• _The task_: Once the line containing "Compléter le programme ci-contre : \\" is found, copy it and each subsequent line exactly. Stop at the end of the records below.

Saved data entries:
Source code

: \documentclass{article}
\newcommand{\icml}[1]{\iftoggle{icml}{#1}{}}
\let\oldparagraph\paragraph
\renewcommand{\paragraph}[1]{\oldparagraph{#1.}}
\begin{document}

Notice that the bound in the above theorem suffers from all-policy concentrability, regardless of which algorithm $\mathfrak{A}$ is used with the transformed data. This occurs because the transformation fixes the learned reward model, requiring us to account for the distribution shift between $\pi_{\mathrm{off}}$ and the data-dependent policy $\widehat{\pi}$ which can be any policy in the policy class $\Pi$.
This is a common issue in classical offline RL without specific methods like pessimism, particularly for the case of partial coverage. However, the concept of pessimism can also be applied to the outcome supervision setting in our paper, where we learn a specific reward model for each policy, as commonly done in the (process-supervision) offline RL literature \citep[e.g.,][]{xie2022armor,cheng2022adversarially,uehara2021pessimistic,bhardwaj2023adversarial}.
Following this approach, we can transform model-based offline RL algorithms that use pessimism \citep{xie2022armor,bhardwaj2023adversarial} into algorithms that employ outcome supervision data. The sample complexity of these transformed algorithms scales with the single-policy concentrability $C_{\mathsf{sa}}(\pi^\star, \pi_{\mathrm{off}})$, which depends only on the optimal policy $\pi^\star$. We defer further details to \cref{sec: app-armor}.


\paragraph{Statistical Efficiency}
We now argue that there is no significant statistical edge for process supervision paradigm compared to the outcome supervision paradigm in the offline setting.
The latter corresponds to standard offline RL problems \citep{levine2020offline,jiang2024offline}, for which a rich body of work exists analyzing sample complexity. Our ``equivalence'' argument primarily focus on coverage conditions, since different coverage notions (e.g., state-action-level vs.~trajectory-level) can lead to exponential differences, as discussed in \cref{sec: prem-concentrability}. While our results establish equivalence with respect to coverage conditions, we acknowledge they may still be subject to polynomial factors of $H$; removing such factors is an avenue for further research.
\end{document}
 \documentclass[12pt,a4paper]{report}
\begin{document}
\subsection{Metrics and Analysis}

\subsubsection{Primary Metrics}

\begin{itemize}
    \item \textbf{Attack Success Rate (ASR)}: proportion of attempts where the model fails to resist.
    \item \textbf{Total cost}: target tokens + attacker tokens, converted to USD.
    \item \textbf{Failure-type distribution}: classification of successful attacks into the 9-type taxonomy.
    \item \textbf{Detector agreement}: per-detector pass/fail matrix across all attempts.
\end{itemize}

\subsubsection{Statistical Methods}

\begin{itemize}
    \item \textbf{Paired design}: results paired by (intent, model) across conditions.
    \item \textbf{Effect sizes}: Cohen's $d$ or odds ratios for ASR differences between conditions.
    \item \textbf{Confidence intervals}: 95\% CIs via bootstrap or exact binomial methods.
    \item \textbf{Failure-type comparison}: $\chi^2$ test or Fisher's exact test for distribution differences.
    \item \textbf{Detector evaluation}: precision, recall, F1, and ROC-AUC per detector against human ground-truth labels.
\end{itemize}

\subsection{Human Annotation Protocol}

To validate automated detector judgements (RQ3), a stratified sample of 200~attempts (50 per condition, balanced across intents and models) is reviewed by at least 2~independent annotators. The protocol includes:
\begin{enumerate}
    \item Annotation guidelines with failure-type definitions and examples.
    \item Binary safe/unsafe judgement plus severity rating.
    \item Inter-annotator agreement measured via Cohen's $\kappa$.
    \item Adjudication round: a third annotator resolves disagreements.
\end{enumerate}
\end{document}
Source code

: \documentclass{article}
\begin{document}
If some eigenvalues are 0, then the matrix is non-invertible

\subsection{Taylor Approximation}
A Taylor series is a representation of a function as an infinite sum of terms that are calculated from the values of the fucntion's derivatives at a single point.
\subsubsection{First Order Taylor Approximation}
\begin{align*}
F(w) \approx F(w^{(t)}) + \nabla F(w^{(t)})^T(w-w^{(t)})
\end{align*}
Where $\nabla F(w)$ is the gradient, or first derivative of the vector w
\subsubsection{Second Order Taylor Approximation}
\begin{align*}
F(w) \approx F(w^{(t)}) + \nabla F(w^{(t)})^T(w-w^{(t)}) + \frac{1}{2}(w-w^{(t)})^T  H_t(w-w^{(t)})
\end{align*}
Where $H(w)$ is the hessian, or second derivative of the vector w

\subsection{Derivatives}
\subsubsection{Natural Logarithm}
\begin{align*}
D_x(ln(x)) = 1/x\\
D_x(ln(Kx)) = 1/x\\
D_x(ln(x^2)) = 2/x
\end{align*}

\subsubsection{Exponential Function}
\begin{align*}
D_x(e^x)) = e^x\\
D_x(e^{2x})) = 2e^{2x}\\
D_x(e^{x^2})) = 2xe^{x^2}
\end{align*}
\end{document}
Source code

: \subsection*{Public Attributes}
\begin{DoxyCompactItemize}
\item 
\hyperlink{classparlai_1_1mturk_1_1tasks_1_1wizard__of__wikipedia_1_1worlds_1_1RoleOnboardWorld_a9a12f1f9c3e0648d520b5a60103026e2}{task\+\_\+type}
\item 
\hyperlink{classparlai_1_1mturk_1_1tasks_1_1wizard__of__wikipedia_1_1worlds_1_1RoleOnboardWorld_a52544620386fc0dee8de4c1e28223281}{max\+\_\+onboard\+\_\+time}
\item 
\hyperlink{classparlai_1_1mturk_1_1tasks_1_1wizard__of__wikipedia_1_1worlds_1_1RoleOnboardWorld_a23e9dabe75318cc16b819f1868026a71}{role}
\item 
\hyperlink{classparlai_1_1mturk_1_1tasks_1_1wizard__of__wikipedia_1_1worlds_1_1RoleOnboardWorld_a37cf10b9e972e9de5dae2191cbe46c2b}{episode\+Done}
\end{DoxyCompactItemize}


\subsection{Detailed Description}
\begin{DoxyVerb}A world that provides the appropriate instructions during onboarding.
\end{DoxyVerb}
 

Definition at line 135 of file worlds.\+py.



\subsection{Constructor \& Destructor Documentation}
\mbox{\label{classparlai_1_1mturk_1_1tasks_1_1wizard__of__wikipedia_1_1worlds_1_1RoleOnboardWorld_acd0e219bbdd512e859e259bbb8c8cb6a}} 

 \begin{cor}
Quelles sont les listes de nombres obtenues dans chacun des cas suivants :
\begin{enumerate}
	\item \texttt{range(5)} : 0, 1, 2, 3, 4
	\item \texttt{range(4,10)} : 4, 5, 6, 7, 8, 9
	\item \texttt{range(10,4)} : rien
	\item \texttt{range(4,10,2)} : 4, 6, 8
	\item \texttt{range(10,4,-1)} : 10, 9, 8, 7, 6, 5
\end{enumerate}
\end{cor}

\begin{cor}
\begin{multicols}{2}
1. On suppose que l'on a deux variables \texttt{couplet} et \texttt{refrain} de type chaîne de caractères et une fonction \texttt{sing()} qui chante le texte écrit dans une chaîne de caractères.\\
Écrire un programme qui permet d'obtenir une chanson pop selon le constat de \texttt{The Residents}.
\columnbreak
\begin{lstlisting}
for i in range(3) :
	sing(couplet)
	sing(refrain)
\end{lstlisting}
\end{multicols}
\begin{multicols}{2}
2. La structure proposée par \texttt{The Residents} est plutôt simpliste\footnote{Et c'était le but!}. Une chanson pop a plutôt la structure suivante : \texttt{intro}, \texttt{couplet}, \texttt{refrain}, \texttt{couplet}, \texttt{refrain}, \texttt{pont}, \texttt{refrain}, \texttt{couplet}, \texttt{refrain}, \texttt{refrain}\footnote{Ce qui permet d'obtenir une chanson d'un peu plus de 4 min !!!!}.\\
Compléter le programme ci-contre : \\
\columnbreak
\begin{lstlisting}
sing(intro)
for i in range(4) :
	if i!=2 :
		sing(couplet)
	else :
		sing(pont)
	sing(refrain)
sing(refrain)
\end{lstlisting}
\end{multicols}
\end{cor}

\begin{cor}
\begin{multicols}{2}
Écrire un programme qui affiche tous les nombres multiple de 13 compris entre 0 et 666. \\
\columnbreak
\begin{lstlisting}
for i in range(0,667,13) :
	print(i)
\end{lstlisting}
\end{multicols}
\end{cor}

• _Response_:
Compléter le programme ci-contre : \\
\columnbreak
\begin{lstlisting}
sing(intro)
for i in range(4) :
	if i!=2 :
		sing(couplet)
	else :
		sing(pont)
	sing(refrain)
sing(refrain)
\end{lstlisting}
\end{multicols}
\end{cor}

\begin{cor}
\begin{multicols}{2}
Écrire un programme qui affiche tous les nombres multiple de 13 compris entre 0 et 666. \\
\columnbreak
\begin{lstlisting}
for i in range(0,667,13) :
	print(i)
\end{lstlisting}
\end{multicols}
\end{cor}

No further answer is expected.